The present invention is an advance on these earlier inventions and relates particularly to a seat which is supported upon an air spring and in which compressed air is used to adjust the seat height.
It is very important that the adjustment of the seat height be coupled with an arrangement for maintaining the seat at the height to which it is set, even when the driver gets out of his seat or when he sits down rather heavily in it. Some seats are so made that when the driver begins to get out of the seat, the cushioning air forces the seat upwardly, making it difficult for the driver to get out and even more difficult for him to get back in. The present invention is directed to solution of this problem.

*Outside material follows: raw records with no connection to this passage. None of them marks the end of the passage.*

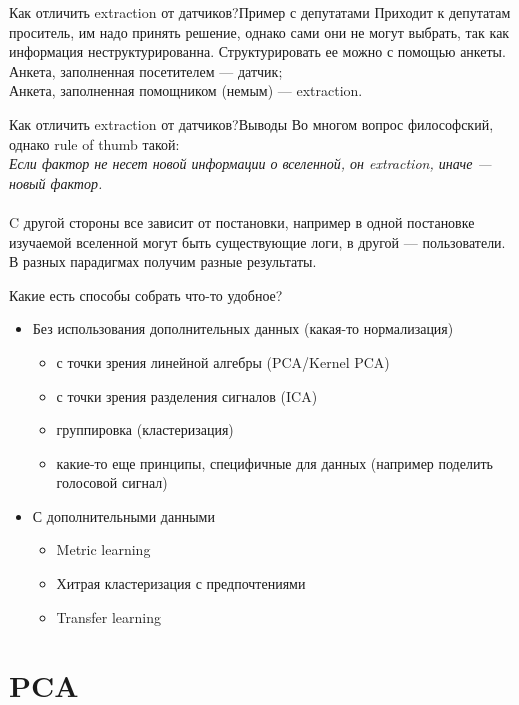 \documentclass[14pt, fleqn, xcolor={dvipsnames, table}]{beamer}
\begin{document}
\begin{frame}{Как отличить extraction от датчиков?}{Пример с депутатами}
Приходит к депутатам проситель, им надо принять решение, однако сами они не могут выбрать, так как информация неструктурированна. Структурировать ее можно с помощью анкеты.\\
Анкета, заполненная посетителем --- датчик; \\
Анкета, заполненная помощником (немым) ---  extraction.
\end{frame}

\begin{frame}{Как отличить extraction от датчиков?}{Выводы}
Во многом вопрос философский, однако rule of thumb такой:\\
\textit{Если фактор не несет новой информации о вселенной, он extraction, иначе --- новый фактор.}\\
~\\
C другой стороны все зависит от постановки, например в одной постановке изучаемой вселенной могут быть существующие логи, в другой --- пользователи. В разных парадигмах получим разные результаты. 
\end{frame}

\begin{frame}{Какие есть способы собрать что-то удобное?}
\begin{itemize}
  \item Без использования дополнительных данных (какая-то нормализация)
  \begin{itemize}
    \item с точки зрения линейной алгебры (PCA/Kernel PCA)
    \item с точки зрения разделения сигналов (ICA)
    \item группировка (кластеризация)
    \item какие-то еще принципы, специфичные для данных (например поделить голосовой сигнал)
  \end{itemize}
  \item С дополнительными данными
  \begin{itemize}
    \item Metric learning
    \item Хитрая кластеризация с предпочтениями
    \item Transfer learning
  \end{itemize}
\end{itemize}
\end{frame}

\section{PCA}
\end{document}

Another problem encountered with seats of this type and relatively unsolved, for little attention has been given to this problem, is that of response of the seat to pitch.
In a passenger automobile, the passengers are ideally located for riding comfort: low in the chassis and nearly midway between the axles. Vertical displacements of the wheels, due to bumps, tend to induce vertical displacements of the passengers, and no pitch component is introduced. In a large truck, however, and especially in a cab-over-engine type of vehicle, the occupant is located high above the axles in a cab that is supported on a rather narrow footing. As a result of this top-heavy arrangement, vertical displacements of the axles tend to induce horizontal displacements of the cab. In addition, the long frame rails of a truck deflect considerably under load. This up-and-down flexing of the frame rails provides one of the main vibratory inputs into the cab. As the rails flex, the front and rear of the cab move up and down unequally. Since the driver is situated above the cab mounts, he senses a fore-aft vibration.
The end result of all this is that the driver experiences a persistent "backslap" from the seat. This can be particularly bad even on apparently smooth roads such as freeways. The even spacing of dividers between concrete slabs will often cause this kind of vibratory response in a vehicle, because a resonance is created.
The present invention provides for the seat to move somewhat under either forward or backward pitch in order to stay with the driver better about a position to which the driver has set his normal position. However, as one leaves this centerpoint in either direction the movement of the seat is opposed more and more, so that there is a gradual but thorough snubbing of the pitch within a desired distance. This is an important feature in both driver comfort and safety.
The invention also provides for shock absorption and for the usual fore-and-aft adjustment of the seat.
One other problem to which the invention relates is that of providing rapid adjustment of the inclination of the seat back without requiring a more expensive type of seat back. This problem may be explained by noting that the back of the seat may be supported by rather lightweight sheet metal which is incapable of transmitting major forces. The inclination of the back should, however, be adjustable at one location, on either side of the seat, without having to adjust the two sides of the back separately, which would be extremely undesirable. The invention provides for this and does it with a novel structure having several advantages, which will be explained in the text.